─── Supplied data

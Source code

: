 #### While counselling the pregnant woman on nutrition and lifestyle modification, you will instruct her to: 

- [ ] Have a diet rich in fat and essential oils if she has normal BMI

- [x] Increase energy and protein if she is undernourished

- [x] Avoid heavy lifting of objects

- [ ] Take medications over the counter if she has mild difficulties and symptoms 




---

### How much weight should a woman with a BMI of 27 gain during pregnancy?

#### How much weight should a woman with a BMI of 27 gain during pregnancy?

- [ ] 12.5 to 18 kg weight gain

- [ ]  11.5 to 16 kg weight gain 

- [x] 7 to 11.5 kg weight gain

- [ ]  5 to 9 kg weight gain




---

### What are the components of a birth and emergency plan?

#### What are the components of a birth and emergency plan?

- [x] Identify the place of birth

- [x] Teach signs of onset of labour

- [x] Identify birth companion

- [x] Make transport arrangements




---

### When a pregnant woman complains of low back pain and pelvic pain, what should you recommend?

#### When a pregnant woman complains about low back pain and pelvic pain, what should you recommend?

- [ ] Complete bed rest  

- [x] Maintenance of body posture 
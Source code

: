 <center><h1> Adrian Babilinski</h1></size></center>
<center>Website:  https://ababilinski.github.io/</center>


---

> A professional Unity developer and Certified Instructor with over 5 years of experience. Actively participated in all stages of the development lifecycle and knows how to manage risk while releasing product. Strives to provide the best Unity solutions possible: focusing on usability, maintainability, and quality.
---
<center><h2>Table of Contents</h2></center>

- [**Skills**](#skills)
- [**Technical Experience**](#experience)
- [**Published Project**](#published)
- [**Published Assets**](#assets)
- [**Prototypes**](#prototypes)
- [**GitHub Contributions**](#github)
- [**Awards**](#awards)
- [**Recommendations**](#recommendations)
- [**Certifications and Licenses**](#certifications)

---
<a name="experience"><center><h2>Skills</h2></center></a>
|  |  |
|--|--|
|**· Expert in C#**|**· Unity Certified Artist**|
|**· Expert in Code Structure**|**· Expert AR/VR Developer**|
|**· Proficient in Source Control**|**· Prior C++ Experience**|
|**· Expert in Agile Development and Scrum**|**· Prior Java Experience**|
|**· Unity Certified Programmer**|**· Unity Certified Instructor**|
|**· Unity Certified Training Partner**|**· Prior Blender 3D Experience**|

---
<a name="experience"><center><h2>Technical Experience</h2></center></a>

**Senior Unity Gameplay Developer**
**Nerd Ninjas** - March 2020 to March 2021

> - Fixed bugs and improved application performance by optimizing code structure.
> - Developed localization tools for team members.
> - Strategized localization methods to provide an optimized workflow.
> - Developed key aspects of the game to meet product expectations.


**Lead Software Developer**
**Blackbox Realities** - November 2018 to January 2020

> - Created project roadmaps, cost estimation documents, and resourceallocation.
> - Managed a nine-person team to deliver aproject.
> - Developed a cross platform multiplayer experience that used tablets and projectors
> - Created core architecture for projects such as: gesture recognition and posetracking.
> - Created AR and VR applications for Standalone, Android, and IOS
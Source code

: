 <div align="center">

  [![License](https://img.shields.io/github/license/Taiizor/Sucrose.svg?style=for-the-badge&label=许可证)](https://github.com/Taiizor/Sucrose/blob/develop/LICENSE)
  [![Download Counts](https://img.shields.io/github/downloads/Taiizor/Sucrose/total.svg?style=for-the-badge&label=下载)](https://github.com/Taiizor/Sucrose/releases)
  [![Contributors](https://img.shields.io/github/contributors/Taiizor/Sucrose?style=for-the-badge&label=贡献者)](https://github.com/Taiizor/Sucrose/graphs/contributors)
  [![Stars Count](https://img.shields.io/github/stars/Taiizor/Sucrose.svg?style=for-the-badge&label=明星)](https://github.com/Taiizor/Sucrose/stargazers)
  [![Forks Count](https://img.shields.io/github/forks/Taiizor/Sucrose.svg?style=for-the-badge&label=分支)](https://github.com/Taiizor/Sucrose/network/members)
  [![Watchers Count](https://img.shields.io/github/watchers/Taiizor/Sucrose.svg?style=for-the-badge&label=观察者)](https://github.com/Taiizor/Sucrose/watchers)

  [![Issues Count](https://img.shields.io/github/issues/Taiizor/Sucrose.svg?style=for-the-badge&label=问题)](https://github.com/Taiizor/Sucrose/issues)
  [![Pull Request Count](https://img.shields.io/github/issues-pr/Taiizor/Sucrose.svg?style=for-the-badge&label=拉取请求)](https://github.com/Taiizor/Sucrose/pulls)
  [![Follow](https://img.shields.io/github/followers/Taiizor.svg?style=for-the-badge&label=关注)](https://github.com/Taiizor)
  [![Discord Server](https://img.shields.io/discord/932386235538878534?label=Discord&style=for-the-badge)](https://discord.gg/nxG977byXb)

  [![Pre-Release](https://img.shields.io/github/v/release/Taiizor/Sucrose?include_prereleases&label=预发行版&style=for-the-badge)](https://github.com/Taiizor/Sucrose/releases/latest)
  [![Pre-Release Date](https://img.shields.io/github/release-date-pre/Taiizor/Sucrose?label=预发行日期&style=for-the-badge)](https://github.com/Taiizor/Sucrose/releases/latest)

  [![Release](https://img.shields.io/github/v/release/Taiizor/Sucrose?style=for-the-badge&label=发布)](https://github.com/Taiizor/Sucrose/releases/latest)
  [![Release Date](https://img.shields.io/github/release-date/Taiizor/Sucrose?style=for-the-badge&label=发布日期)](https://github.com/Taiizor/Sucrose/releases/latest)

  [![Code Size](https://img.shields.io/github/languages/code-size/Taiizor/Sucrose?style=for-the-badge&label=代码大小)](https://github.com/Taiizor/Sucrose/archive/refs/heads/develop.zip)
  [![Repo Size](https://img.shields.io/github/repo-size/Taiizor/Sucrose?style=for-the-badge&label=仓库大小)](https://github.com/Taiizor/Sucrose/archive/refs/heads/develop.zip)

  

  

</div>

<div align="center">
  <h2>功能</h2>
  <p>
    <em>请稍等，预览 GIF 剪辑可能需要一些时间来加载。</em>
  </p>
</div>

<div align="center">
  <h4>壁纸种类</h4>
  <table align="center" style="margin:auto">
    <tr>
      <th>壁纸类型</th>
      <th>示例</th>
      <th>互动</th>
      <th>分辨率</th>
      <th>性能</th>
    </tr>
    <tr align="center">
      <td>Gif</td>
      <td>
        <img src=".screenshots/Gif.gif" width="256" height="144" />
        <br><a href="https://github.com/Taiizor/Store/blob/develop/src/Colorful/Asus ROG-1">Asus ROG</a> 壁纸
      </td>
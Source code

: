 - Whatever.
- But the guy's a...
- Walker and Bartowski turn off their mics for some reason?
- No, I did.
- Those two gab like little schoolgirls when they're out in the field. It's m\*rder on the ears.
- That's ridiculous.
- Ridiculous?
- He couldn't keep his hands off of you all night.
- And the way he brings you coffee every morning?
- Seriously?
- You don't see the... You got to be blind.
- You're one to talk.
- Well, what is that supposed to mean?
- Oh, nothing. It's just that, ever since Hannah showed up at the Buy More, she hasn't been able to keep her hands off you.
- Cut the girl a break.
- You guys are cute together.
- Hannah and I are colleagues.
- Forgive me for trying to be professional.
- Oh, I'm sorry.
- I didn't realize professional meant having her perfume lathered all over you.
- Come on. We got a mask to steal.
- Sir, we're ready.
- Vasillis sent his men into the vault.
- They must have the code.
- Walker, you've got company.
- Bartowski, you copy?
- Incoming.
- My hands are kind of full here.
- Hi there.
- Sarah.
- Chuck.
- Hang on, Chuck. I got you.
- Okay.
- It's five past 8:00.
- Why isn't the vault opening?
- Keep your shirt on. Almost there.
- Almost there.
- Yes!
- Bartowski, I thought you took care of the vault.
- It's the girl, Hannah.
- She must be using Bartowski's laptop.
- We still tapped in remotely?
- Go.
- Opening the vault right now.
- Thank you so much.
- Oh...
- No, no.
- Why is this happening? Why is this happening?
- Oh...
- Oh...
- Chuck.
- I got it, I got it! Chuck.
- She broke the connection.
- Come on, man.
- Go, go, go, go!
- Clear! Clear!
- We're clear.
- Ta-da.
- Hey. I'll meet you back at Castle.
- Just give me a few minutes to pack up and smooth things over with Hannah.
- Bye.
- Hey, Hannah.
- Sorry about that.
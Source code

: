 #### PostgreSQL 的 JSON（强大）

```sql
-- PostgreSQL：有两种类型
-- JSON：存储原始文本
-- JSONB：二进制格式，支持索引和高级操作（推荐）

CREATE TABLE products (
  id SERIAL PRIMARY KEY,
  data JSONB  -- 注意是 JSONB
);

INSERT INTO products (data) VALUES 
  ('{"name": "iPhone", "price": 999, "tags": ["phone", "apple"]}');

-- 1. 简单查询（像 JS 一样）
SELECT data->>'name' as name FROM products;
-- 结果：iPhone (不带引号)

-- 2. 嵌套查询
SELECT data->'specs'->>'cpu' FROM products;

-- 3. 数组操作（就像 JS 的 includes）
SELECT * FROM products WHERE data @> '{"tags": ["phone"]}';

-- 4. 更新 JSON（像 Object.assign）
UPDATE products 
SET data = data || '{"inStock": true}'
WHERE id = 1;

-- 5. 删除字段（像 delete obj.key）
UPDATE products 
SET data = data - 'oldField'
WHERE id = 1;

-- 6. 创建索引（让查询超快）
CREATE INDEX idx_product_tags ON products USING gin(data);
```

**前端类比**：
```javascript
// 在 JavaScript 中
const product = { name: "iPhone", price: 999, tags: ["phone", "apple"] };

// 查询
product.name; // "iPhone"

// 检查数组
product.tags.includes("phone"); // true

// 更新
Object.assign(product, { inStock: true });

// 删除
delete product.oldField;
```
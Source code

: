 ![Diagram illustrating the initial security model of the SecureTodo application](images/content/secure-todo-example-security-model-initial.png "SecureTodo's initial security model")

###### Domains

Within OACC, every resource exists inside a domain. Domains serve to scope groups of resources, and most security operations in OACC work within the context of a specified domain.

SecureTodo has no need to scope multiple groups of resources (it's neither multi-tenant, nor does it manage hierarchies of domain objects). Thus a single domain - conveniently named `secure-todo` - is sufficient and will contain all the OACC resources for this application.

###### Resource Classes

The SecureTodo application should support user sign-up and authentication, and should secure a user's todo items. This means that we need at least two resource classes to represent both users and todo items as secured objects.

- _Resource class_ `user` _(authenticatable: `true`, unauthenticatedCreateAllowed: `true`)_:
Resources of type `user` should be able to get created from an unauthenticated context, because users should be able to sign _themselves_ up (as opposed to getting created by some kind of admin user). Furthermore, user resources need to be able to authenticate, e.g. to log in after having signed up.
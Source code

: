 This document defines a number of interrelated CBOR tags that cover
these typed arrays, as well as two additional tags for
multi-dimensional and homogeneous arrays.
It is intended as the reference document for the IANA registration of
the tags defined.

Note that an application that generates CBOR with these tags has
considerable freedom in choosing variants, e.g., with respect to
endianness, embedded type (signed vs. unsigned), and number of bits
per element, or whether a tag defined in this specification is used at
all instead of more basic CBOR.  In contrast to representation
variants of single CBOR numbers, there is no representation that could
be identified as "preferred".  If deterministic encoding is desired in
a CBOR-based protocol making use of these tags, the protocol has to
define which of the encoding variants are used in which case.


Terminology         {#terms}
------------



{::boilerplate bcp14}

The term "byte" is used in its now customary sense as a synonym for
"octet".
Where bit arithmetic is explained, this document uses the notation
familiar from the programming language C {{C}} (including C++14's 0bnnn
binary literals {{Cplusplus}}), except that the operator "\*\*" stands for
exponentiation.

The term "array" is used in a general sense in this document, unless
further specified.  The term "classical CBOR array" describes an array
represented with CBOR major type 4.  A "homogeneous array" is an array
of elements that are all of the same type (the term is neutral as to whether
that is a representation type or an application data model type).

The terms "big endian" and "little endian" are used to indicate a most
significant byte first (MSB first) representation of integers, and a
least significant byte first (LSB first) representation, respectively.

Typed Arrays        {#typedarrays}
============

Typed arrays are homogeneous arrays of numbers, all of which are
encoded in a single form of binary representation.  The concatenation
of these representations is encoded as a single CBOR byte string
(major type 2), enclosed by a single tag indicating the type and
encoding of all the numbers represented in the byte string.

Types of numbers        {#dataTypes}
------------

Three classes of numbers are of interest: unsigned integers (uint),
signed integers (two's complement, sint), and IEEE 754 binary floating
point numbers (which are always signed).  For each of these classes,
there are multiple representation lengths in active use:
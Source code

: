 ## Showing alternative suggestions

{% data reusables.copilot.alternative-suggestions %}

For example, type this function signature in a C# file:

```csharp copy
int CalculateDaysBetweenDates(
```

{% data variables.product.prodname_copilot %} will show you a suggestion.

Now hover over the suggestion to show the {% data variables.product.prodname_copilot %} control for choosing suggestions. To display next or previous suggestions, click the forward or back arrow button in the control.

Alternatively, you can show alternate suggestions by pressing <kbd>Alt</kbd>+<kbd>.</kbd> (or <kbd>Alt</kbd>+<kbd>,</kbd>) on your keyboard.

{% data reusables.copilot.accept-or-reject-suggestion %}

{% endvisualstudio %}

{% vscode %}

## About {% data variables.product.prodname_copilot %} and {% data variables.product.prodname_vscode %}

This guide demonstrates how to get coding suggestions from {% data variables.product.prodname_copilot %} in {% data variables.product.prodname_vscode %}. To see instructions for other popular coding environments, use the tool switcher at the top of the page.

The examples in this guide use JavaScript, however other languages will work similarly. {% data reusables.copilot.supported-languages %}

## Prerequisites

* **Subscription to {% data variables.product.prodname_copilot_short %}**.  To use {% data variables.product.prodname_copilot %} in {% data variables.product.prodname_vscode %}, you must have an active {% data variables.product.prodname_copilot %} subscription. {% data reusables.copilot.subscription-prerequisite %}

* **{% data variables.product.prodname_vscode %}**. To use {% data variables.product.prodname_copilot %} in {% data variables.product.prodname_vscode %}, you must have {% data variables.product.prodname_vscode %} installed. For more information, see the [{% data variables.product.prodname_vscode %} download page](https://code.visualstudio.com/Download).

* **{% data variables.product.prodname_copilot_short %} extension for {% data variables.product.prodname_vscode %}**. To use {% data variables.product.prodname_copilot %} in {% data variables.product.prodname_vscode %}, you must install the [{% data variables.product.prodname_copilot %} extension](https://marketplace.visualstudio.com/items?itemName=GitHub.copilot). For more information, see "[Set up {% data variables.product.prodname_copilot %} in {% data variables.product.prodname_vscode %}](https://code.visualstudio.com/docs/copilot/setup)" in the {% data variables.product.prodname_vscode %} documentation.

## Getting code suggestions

──────

=== Problem statement ===
Copy out only the lines of the records above from the one with "- [x] Identify the place of birth" through the one with "Expert AR/VR Developer**|", exactly as they stand, both included.

=== Result for this task ===
- [x] Identify the place of birth

- [x] Teach signs of onset of labour

- [x] Identify birth companion

- [x] Make transport arrangements




---

### When a pregnant woman complains of low back pain and pelvic pain, what should you recommend?

#### When a pregnant woman complains about low back pain and pelvic pain, what should you recommend?

- [ ] Complete bed rest  

- [x] Maintenance of body posture 
Source code

: <center><h1> Adrian Babilinski</h1></size></center>
<center>Website:  https://ababilinski.github.io/</center>


---

> A professional Unity developer and Certified Instructor with over 5 years of experience. Actively participated in all stages of the development lifecycle and knows how to manage risk while releasing product. Strives to provide the best Unity solutions possible: focusing on usability, maintainability, and quality.
---
<center><h2>Table of Contents</h2></center>

- [**Skills**](#skills)
- [**Technical Experience**](#experience)
- [**Published Project**](#published)
- [**Published Assets**](#assets)
- [**Prototypes**](#prototypes)
- [**GitHub Contributions**](#github)
- [**Awards**](#awards)
- [**Recommendations**](#recommendations)
- [**Certifications and Licenses**](#certifications)

---
<a name="experience"><center><h2>Skills</h2></center></a>
|  |  |
|--|--|
|**· Expert in C#**|**· Unity Certified Artist**|
|**· Expert in Code Structure**|**· Expert AR/VR Developer**|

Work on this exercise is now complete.